- [What the exercise asks]: The goal here is an exact copy of the entries below, without their pictures.

- [Study material]:
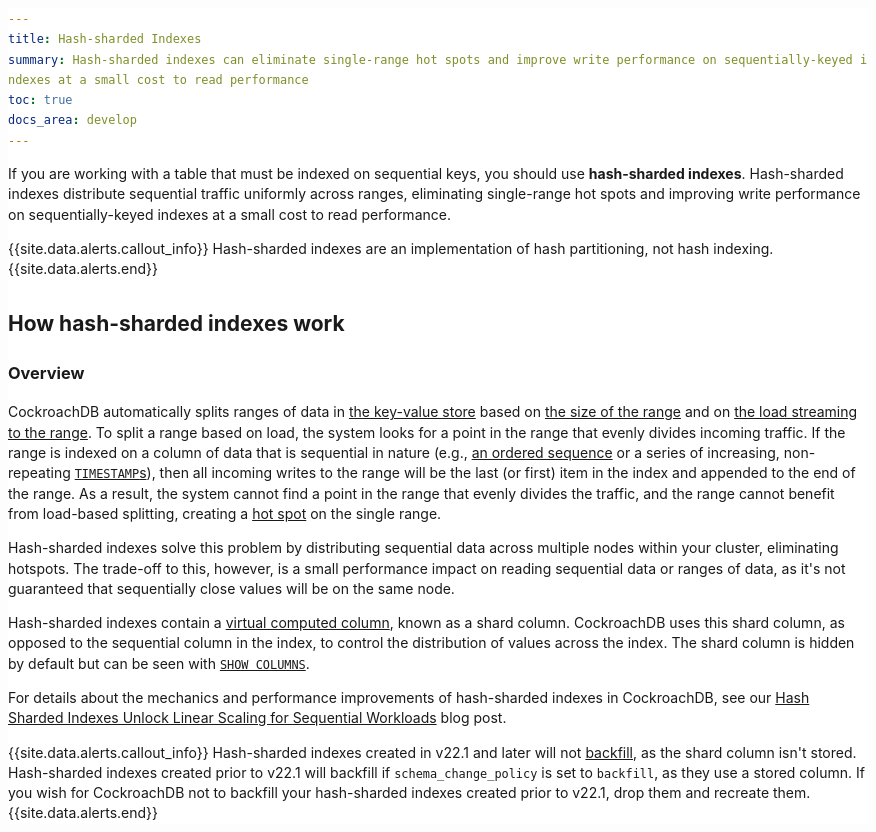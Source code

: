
 ```yaml
---
title: Hash-sharded Indexes
summary: Hash-sharded indexes can eliminate single-range hot spots and improve write performance on sequentially-keyed indexes at a small cost to read performance
toc: true
docs_area: develop
---
```


If you are working with a table that must be indexed on sequential keys, you should use **hash-sharded indexes**. Hash-sharded indexes distribute sequential traffic uniformly across ranges, eliminating single-range hot spots and improving write performance on sequentially-keyed indexes at a small cost to read performance.

{{site.data.alerts.callout_info}}
Hash-sharded indexes are an implementation of hash partitioning, not hash indexing.
{{site.data.alerts.end}}

## How hash-sharded indexes work

### Overview

CockroachDB automatically splits ranges of data in [the key-value store](architecture/storage-layer.html) based on [the size of the range](architecture/distribution-layer.html#range-splits) and on [the load streaming to the range](load-based-splitting.html). To split a range based on load, the system looks for a point in the range that evenly divides incoming traffic. If the range is indexed on a column of data that is sequential in nature (e.g., [an ordered sequence](sql-faqs.html#what-are-the-differences-between-uuid-sequences-and-unique_rowid) or a series of increasing, non-repeating [`TIMESTAMP`s](timestamp.html)), then all incoming writes to the range will be the last (or first) item in the index and appended to the end of the range. As a result, the system cannot find a point in the range that evenly divides the traffic, and the range cannot benefit from load-based splitting, creating a [hot spot](performance-best-practices-overview.html#hot-spots) on the single range.

Hash-sharded indexes solve this problem by distributing sequential data across multiple nodes within your cluster, eliminating hotspots. The trade-off to this, however, is a small performance impact on reading sequential data or ranges of data, as it's not guaranteed that sequentially close values will be on the same node.

Hash-sharded indexes contain a [virtual computed column](computed-columns.html#virtual-computed-columns), known as a shard column. CockroachDB uses this shard column, as opposed to the sequential column in the index, to control the distribution of values across the index. The shard column is hidden by default but can be seen with [`SHOW COLUMNS`](show-columns.html).

For details about the mechanics and performance improvements of hash-sharded indexes in CockroachDB, see our [Hash Sharded Indexes Unlock Linear Scaling for Sequential Workloads](https://www.cockroachlabs.com/blog/hash-sharded-indexes-unlock-linear-scaling-for-sequential-workloads/) blog post.

{{site.data.alerts.callout_info}}
Hash-sharded indexes created in v22.1 and later will not [backfill](use-changefeeds.html#schema-changes-with-column-backfill), as the shard column isn't stored. Hash-sharded indexes created prior to v22.1 will backfill if `schema_change_policy` is set to `backfill`, as they use a stored column. If you wish for CockroachDB not to backfill your hash-sharded indexes created prior to v22.1, drop them and recreate them.
{{site.data.alerts.end}}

- [Solution to this exercise]:
Source code

:
 ```yaml
---
title: Hash-sharded Indexes
summary: Hash-sharded indexes can eliminate single-range hot spots and improve write performance on sequentially-keyed indexes at a small cost to read performance
toc: true
docs_area: develop
---
```


If you are working with a table that must be indexed on sequential keys, you should use **hash-sharded indexes**. Hash-sharded indexes distribute sequential traffic uniformly across ranges, eliminating single-range hot spots and improving write performance on sequentially-keyed indexes at a small cost to read performance.

{{site.data.alerts.callout_info}}
Hash-sharded indexes are an implementation of hash partitioning, not hash indexing.
{{site.data.alerts.end}}

## How hash-sharded indexes work

### Overview

CockroachDB automatically splits ranges of data in [the key-value store](architecture/storage-layer.html) based on [the size of the range](architecture/distribution-layer.html#range-splits) and on [the load streaming to the range](load-based-splitting.html). To split a range based on load, the system looks for a point in the range that evenly divides incoming traffic. If the range is indexed on a column of data that is sequential in nature (e.g., [an ordered sequence](sql-faqs.html#what-are-the-differences-between-uuid-sequences-and-unique_rowid) or a series of increasing, non-repeating [`TIMESTAMP`s](timestamp.html)), then all incoming writes to the range will be the last (or first) item in the index and appended to the end of the range. As a result, the system cannot find a point in the range that evenly divides the traffic, and the range cannot benefit from load-based splitting, creating a [hot spot](performance-best-practices-overview.html#hot-spots) on the single range.

Hash-sharded indexes solve this problem by distributing sequential data across multiple nodes within your cluster, eliminating hotspots. The trade-off to this, however, is a small performance impact on reading sequential data or ranges of data, as it's not guaranteed that sequentially close values will be on the same node.

Hash-sharded indexes contain a [virtual computed column](computed-columns.html#virtual-computed-columns), known as a shard column. CockroachDB uses this shard column, as opposed to the sequential column in the index, to control the distribution of values across the index. The shard column is hidden by default but can be seen with [`SHOW COLUMNS`](show-columns.html).

For details about the mechanics and performance improvements of hash-sharded indexes in CockroachDB, see our [Hash Sharded Indexes Unlock Linear Scaling for Sequential Workloads](https://www.cockroachlabs.com/blog/hash-sharded-indexes-unlock-linear-scaling-for-sequential-workloads/) blog post.

{{site.data.alerts.callout_info}}
Hash-sharded indexes created in v22.1 and later will not [backfill](use-changefeeds.html#schema-changes-with-column-backfill), as the shard column isn't stored. Hash-sharded indexes created prior to v22.1 will backfill if `schema_change_policy` is set to `backfill`, as they use a stored column. If you wish for CockroachDB not to backfill your hash-sharded indexes created prior to v22.1, drop them and recreate them.
{{site.data.alerts.end}}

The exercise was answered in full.